MILWAUKEE — After rallying to halt their streak of postseason futility, the Milwaukee Brewers will be looking to secure their first playoff series win in six years when they face the New York Mets on Thursday in the deciding game of the National League wild-card series.
The NL Central champion Brewers, who had lost their last 20 playoff games when trailing entering the seventh inning, rallied for a 5-3 victory Wednesday night to even the best-of-three series at a game apiece.
Garrett Mitchell lined a two-run homer in the eighth inning for the go-ahead runs and rookie Jackson Chourio homered twice as Milwaukee snapped a six-game playoff losing streak.
Rookie right-hander Tobias Myers (9-6, 3.00 ERA) starts for third-seeded Milwaukee. He will be opposed by left-hander Jose Quintana (10-10, 3.75).
The Brewers, in the postseason for the sixth time in seven seasons, has lost five consecutive playoff series since sweeping Colorado in the National League Division Series in 2018. The Brewers then lost the NL Championship Series in seven games to the Dodgers.
The Mets’ postseason series drought is even longer than the Brewers. New York has not won a playoff series since a four-game sweep of the Cubs in the 2015 NLCS.
The Brewers were 5-1 against the Mets during the regular season, including winning two of three in the teams’ final series last weekend in Milwaukee.
Chourio, 20, is the second-youngest player in major league history to homer twice in a postseason game, behind only Atlanta’s Andruw Jones (19 years, 190 days in Game 1 of the 1996 World Series).
“I think I still feel the adrenaline there,” Chourio said postgame through an interpreter. “It was a very special moment for me, and it’s one I’m going to look back on and remember for the rest of my life.”
Mitchell, who missed the first 84 games of the season after fracturing a finger, entered the game as pinch runner in the sixth and was thrown out trying to steal. He remained in the game as the designated hitter and homered on the first pitch he saw from Phil Maton in the eighth.
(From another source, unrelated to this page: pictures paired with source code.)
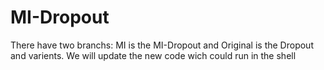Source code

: # MI-Dropout
There have two branchs: MI is the MI-Dropout and Original is the Dropout and varients.
We will update the new code wich could run in the shell

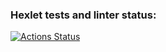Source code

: ### Hexlet tests and linter status:
[![Actions Status](https://github.com/wwwser11/qa-auto-engineer-javascript-project-44/actions/workflows/hexlet-check.yml/badge.svg)](https://github.com/wwwser11/qa-auto-engineer-javascript-project-44/actions)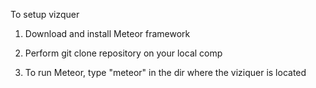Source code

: To setup vizquer

1. Download and install Meteor framework
2. Perform git clone repository on your local comp

3. To run Meteor, type "meteor" in the dir where the viziquer is located

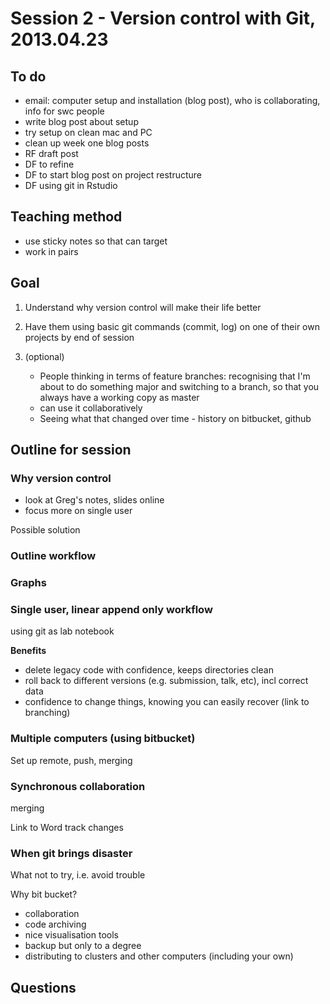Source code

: # Session 2 - Version control with Git, 2013.04.23

## To do

- email: computer setup and installation (blog post), who is collaborating, info for swc people
- write blog post about setup
- try setup on clean mac and PC
- clean up week one blog posts
- RF draft post
- DF to refine
- DF to start blog post on project restructure
- DF using git in Rstudio

## Teaching method

- use sticky notes so that can target
- work in pairs


## Goal

1. Understand why version control will make their life better

2. Have them using basic git commands (commit, log) on one of their own projects by end of session

3. (optional) 
   - People thinking in terms of feature branches: recognising that I'm about to do something major and switching to a branch, so that you always have a working copy as master
   - can use it collaboratively
   - Seeing what that changed over time - history on bitbucket, github

 
## Outline for session ##

### Why version control

- look at Greg's notes, slides online
- focus more on single user

Possible solution

### Outline workflow

### Graphs

### Single user, linear append only workflow

using git as lab notebook

**Benefits**

- delete legacy code with confidence, keeps directories clean 
- roll back to different versions (e.g. submission, talk, etc), incl correct data 
- confidence to change things, knowing you can easily recover (link to branching) 

### Multiple computers (using bitbucket) 

Set up remote, push, merging

### Synchronous collaboration

merging

Link to Word track changes

### When git brings disaster

What not to try, i.e. avoid trouble



Why bit bucket?

- collaboration
- code archiving
- nice visualisation tools
- backup but only to a degree
- distributing to clusters and other computers (including your own)



## Questions 







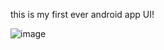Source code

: this is my first ever android app UI!



![image](https://user-images.githubusercontent.com/72182484/182806884-3827ac58-f1ff-4b74-87eb-6e5d9d354fb4.png)
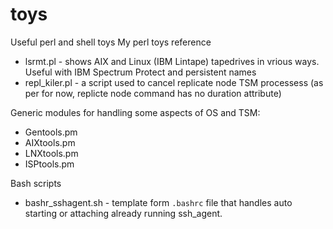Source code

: # toys
Useful perl and shell  toys
My perl toys reference

- lsrmt.pl - shows AIX and Linux (IBM Lintape) tapedrives in vrious ways. Useful with IBM Spectrum Protect and persistent names
- repl_kiler.pl - a script used to cancel replicate node TSM processess (as per for now, replicte node command has no duration attribute)

Generic modules for handling some aspects of OS and TSM:

- Gentools.pm
- AIXtools.pm
- LNXtools.pm
- ISPtools.pm

Bash scripts

- bashr_sshagent.sh - template form `.bashrc` file that handles auto starting or attaching already running ssh_agent.

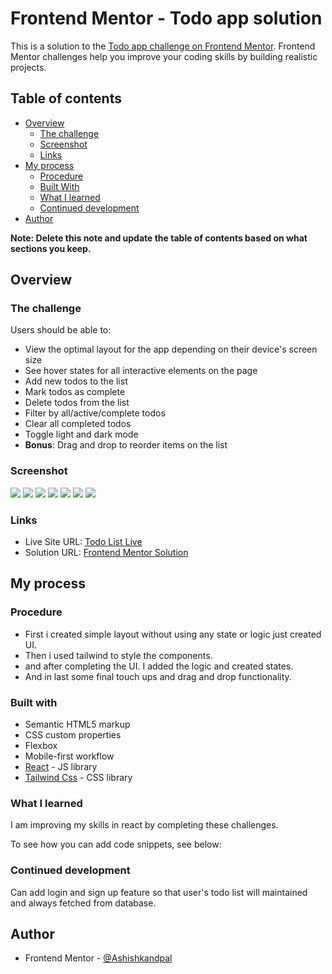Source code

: # Frontend Mentor - Todo app solution

This is a solution to the [Todo app challenge on Frontend Mentor](https://www.frontendmentor.io/challenges/todo-app-Su1_KokOW). Frontend Mentor challenges help you improve your coding skills by building realistic projects. 

## Table of contents

- [Overview](#overview)
  - [The challenge](#the-challenge)
  - [Screenshot](#screenshot)
  - [Links](#links)
- [My process](#my-process)
  - [Procedure](#procedure)
  - [Built With](#built-with)
  - [What I learned](#what-i-learned)
  - [Continued development](#continued-development)
- [Author](#author)

**Note: Delete this note and update the table of contents based on what sections you keep.**

## Overview

### The challenge

Users should be able to:

- View the optimal layout for the app depending on their device's screen size
- See hover states for all interactive elements on the page
- Add new todos to the list
- Mark todos as complete
- Delete todos from the list
- Filter by all/active/complete todos
- Clear all completed todos
- Toggle light and dark mode
- **Bonus**: Drag and drop to reorder items on the list

### Screenshot

![](./public//screenshots/completed-tab.png)
![](./public//screenshots/desktop-active.png)
![](./public//screenshots/desktop-completed.png)
![](./public//screenshots/desktop-dark.png)
![](./public//screenshots/desktop-light.png)
![](./public//screenshots/mobile-dark.png)
![](./public//screenshots/mobile-light.png)

### Links

- Live Site URL: [Todo List Live](https://todo-list-eight-ruddy.vercel.app/)
- Solution URL: [Frontend Mentor Solution](https://www.frontendmentor.io/solutions/i-have-used-react-for-ui-and-tailwind-css-for-styling-components-Gjuw5VAw0Q)

## My process

### Procedure

- First i created simple layout without using any state or logic just created UI.
- Then i used tailwind to style the components.
- and after completing the UI. I added the logic and created states.
- And in last some final touch ups and drag and drop functionality.

### Built with

- Semantic HTML5 markup
- CSS custom properties
- Flexbox
- Mobile-first workflow
- [React](https://reactjs.org/) - JS library
- [Tailwind Css](https://tailwindcss.com/) - CSS library


### What I learned

I am improving my skills in react by completing these challenges.

To see how you can add code snippets, see below:

### Continued development

Can add login and sign up feature so that user's todo list will maintained and always fetched from database.

## Author

- Frontend Mentor - [@Ashishkandpal](https://www.frontendmentor.io/profile/Ashishkandpal)

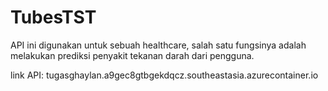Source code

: # TubesTST
API ini digunakan untuk sebuah healthcare, salah satu fungsinya adalah melakukan prediksi penyakit tekanan darah dari pengguna.


link API: tugasghaylan.a9gec8gtbgekdqcz.southeastasia.azurecontainer.io



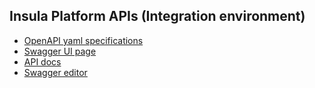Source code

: ## Insula Platform APIs (Integration environment)

- [OpenAPI yaml specifications](insula-eopaas-int-openapi.yml)
- [Swagger UI page](insula-eopaas-int-swagger-ui.html)
- [API docs](insula-eopaas-int-api-docs.html)
- [Swagger editor](https://editor-next.swagger.io/?url=https://cgi-italy.github.io/insula/apis/eopaas-int/insula-eopaas-int-openapi.yml)
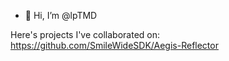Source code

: - 👋 Hi, I’m @lpTMD

Here's projects I've collaborated on:
https://github.com/SmileWideSDK/Aegis-Reflector

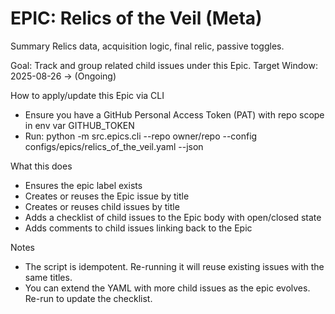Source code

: # EPIC: Relics of the Veil (Meta)

Summary
Relics data, acquisition logic, final relic, passive toggles.

Goal: Track and group related child issues under this Epic.
Target Window: 2025-08-26 → (Ongoing)

How to apply/update this Epic via CLI
- Ensure you have a GitHub Personal Access Token (PAT) with repo scope in env var GITHUB_TOKEN
- Run:
  python -m src.epics.cli --repo owner/repo --config configs/epics/relics_of_the_veil.yaml --json

What this does
- Ensures the epic label exists
- Creates or reuses the Epic issue by title
- Creates or reuses child issues by title
- Adds a checklist of child issues to the Epic body with open/closed state
- Adds comments to child issues linking back to the Epic

Notes
- The script is idempotent. Re-running it will reuse existing issues with the same titles.
- You can extend the YAML with more child issues as the epic evolves. Re-run to update the checklist.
“I just show up every day ready to compete and do whatever I’ve got to do and help the team in whatever ways are possible,” Mitchell said. “I mean, I don’t even know what else to say. I’m just happy to be here. I’m grateful, thankful. Come back out here and do it again tomorrow.”
While the Brewers rallied behind the long ball, the Mets have not homered in the series’ first two games.
“When you’re facing an elite pitching staff, it’s not going to be easy to hit balls out of the ballpark,” Mets manager Carlos Mendoza said. “We’ve done a good job of going the other way, take what the game is giving us, putting the ball in play. Today we didn’t do that.”
Myers will look to continue a solid stretch to end the regular season, when he went 3-1 with a 3.03 ERA in his last six appearances, including five starts. In his final outing, he came out of the bullpen after one inning and tossed four innings of one-hit ball in a 6-0 win over the Mets on Saturday.
That was his first career matchup with New York.
Quintana started that game for the Mets, allowing two runs on five hits in 4 1/3 innings, the only runs he yielded in four September starts. He fanned nine Brewers and walked two.
The former All-Star went 4-1 with a 0.74 ERA in his last six regular-season starts. He is 0-1 with a 3.86 ERA in five career postseason appearances, including four starts.
Quintana is 9-7 with a 2.98 ERA in 23 career games vs. Milwaukee, including 22 starts, but has not beaten the Brewers in six appearances over the past five seasons.